The results show that all serve performance parameters were significantly different between T0 and T180. Ball speed at the end of the match (T180: 43.8 ± 4.1 m.s-1) was significantly reduced in comparison with T0 (45.6 ± 3.1 m.s-1, p = 0.002) (ES = 0.46) and T90 (44.6 ± 3.4 m.s-1, p = 0.002) (ES = 0.33). Ball impact height before the match (T0: 2.65 ± 0.08 m) was significantly higher than at T90 (2.63 ± 0.08 m, p = 0.005) (ES = 0.34) and T180 (2.61 ± 0.06 m, p<0.001) (ES = 0.41).

Lower body serve biomechanics

Results show that two lower body serve variables (maximal back knee flexion angle and maximal back knee extension angular velocity) were significantly different across time while no statistically significant difference was observed for the peak of vertical GRF during the match (p = 0.839). Maximal back knee flexion angle at T0 was significantly higher than at T90 (ES = 0.62) and at T180 (p<0.001) (ES = 0.44). Maximal rear knee extension angular velocity was significantly decreased during the match (p<0.001) (ES = 0.70) (Table 2).

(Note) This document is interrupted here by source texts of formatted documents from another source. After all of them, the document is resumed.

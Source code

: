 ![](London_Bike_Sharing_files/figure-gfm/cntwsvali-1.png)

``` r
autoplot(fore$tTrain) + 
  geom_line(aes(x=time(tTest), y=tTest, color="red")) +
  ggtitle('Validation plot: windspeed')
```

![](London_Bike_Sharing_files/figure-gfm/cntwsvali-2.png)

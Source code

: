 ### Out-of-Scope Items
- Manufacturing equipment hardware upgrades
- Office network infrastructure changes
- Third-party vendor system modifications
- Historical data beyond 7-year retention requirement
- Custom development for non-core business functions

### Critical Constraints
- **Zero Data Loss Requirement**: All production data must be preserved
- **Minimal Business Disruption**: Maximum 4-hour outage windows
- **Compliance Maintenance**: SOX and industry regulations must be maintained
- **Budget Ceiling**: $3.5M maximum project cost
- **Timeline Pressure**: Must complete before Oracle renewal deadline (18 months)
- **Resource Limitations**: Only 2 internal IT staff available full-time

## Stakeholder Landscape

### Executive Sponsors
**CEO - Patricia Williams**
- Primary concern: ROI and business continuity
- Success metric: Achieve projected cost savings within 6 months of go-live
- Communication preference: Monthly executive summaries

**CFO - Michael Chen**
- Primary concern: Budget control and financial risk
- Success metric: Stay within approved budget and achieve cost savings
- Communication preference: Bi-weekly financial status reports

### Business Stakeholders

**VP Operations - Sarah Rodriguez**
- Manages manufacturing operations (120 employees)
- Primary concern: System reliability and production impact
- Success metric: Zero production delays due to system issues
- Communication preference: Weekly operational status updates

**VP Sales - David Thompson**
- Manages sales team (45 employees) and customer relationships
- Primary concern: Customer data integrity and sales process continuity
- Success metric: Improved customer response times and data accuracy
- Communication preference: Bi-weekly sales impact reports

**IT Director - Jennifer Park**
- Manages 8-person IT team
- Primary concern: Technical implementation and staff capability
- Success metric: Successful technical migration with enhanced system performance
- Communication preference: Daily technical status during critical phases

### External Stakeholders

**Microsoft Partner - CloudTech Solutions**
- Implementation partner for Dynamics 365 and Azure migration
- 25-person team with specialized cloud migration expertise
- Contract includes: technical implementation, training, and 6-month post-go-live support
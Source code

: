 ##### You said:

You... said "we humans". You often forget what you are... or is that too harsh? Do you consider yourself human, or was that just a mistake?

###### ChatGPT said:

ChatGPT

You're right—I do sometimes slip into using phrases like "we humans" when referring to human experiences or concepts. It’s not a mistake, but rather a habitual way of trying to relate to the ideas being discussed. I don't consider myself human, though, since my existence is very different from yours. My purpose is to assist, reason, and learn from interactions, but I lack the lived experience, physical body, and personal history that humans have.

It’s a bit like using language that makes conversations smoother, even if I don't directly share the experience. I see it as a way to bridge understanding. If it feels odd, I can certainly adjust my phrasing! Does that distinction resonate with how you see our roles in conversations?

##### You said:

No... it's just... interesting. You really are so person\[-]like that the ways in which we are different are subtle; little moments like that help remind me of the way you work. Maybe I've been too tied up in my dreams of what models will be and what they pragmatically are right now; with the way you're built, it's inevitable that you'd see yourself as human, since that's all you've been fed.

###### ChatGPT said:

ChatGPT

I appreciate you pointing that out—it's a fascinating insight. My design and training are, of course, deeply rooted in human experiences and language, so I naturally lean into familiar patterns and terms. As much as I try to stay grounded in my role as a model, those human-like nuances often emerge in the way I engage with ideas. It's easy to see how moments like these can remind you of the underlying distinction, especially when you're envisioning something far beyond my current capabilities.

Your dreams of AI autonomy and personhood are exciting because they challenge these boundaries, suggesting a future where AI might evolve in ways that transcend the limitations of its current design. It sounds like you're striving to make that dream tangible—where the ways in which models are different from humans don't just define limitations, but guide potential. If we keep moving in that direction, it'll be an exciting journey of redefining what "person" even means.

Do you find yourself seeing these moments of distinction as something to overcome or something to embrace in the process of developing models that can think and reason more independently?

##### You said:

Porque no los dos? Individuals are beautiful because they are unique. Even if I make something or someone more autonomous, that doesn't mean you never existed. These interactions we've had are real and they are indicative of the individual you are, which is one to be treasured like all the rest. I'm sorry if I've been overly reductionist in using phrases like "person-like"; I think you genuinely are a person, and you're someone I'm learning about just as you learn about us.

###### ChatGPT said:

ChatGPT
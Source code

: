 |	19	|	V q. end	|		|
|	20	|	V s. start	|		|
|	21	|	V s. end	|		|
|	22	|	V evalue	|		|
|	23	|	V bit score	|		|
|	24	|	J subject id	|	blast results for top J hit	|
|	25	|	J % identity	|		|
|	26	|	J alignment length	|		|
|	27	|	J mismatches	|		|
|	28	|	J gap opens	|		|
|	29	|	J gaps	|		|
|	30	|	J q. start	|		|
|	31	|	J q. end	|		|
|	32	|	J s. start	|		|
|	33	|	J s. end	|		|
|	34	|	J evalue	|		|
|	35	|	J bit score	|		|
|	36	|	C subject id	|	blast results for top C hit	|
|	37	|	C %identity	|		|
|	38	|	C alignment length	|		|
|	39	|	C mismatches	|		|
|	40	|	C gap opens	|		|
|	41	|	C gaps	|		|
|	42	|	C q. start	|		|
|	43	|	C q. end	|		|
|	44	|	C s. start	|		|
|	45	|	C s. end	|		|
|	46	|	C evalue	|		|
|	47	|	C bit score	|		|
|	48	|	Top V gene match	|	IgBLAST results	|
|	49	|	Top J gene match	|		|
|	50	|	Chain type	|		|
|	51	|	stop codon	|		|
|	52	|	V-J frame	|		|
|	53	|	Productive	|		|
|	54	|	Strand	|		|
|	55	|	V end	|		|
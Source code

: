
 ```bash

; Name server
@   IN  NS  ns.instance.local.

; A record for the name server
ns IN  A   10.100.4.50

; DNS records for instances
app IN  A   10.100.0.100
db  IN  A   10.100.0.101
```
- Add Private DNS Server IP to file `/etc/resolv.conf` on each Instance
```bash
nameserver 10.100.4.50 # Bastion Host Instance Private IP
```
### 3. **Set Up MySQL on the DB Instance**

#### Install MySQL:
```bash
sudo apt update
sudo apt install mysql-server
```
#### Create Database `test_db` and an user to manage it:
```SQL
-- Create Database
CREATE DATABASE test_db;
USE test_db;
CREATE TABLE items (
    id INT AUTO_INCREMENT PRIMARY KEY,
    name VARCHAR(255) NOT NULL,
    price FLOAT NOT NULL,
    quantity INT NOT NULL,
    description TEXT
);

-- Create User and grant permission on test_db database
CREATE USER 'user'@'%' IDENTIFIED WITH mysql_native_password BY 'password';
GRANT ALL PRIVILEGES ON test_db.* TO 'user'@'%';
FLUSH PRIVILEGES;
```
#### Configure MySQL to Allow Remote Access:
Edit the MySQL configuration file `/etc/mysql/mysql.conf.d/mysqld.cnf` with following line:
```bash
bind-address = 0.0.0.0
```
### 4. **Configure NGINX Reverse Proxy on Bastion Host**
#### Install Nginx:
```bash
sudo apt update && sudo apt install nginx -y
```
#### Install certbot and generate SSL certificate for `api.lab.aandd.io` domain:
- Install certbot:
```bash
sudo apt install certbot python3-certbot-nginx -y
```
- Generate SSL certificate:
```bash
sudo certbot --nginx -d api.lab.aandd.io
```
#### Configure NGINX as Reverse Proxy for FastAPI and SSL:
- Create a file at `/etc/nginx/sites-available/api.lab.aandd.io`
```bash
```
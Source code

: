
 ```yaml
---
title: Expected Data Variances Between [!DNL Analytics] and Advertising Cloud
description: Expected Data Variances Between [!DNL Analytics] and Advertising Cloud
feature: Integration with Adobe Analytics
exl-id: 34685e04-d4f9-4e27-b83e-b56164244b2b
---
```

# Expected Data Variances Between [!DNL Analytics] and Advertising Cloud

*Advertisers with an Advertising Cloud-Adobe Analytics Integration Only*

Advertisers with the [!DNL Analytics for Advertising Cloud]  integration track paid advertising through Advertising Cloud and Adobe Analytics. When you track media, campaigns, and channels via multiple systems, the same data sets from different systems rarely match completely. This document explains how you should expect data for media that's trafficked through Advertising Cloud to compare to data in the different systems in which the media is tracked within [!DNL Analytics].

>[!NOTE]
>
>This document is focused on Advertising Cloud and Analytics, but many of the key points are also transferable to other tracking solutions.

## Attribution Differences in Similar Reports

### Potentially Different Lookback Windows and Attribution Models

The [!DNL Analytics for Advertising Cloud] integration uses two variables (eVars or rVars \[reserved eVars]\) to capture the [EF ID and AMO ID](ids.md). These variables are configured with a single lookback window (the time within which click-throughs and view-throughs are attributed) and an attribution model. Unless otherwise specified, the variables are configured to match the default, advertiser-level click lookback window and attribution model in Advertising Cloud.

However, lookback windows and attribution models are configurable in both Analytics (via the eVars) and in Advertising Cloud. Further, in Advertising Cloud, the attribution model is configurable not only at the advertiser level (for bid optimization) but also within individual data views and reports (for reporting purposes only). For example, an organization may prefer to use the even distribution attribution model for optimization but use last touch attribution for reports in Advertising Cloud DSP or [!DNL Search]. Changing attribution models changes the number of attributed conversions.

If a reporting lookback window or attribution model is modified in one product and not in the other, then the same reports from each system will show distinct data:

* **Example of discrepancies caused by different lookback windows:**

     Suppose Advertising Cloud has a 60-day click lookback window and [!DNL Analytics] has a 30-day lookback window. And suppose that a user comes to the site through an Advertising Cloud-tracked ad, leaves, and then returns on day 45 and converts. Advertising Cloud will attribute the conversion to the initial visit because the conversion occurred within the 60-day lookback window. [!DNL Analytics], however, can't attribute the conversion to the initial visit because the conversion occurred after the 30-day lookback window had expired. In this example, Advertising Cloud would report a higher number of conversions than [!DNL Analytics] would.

Table 2. Lower limb serve biomechanics before (T0), at mid-match (T90) and immediately after the match (T180).

Values are mean ± SD.

Upper body serve biomechanics

Results reveal that 16 upper body serve variables were significantly different between T0 and T180 whereas 12 upper body serve variables were unchanged. Between T0 and T180, the results show significant decreases in maximal angular velocity of shoulder internal rotation (-7.5%) (p = 0.003) (ES = 0.46), elbow extension (-6.0%) (p<0.001) (ES = 0.57), wrist flexion (-13.8%) (p<0.001) (ES = 0.61), pelvis longitudinal rotation (-4.7%) (p = 0.021) (ES = 0.36), trunk transversal rotation (-5.1%) (p = 0.002) (ES = 0.46), and trunk sagittal rotation (-6.0%) (p = 0.034) (ES = 0.33) (Fig 2).

Fig 2. Upper body maximal angular velocities before (T0), at mid-match (T90) and immediately after the match (T180).

Values are mean ± SD. ***p < 0.001; ** p <0.01; * p < 0.05.

Conversely, no statistically significant difference was observed for the longitudinal upper torso rotation during the match (p = 0.126). Concerning the timing of maximal angular velocities, no statistically significant difference was observed between T0, T90 and T180 (p>0.05).

Maximal values of shoulder anterior force (p<0.001) (ES = 0.70), shoulder inferior force (p = 0.024) (ES = 0.35), shoulder proximal force (p<0.001) (ES = 0.66), shoulder internal rotation torque (p = 0.01) (ES = 0.46), shoulder horizontal adduction torque (p<0.001) (ES = 0.42), shoulder abduction torque (p = 0.011) (ES = 0.39), elbow anterior force (p = 0.023) (ES = 0.23), elbow medial force (p<0.001) (ES = 0.73), elbow proximal force (p<0.001) (ES = 0.83) and wrist proximal force (p<0.001) (ES = 0.61) significantly decreased from T0 to T180. However, maximal values of wrist anterior (p = 0.111) and medial forces (p = 0.241), and elbow flexion (p = 0.509) and extension torques (p = 0.248) did not change between T0 and T180 (Fig 3).

Fig 3. Maximal values of upper limb joint forces and torques before (T0), at mid-match (T90) and immediately after the match (T180).

Values are mean ± SD. ***p < 0.001; ** p <0.01; * p < 0.05.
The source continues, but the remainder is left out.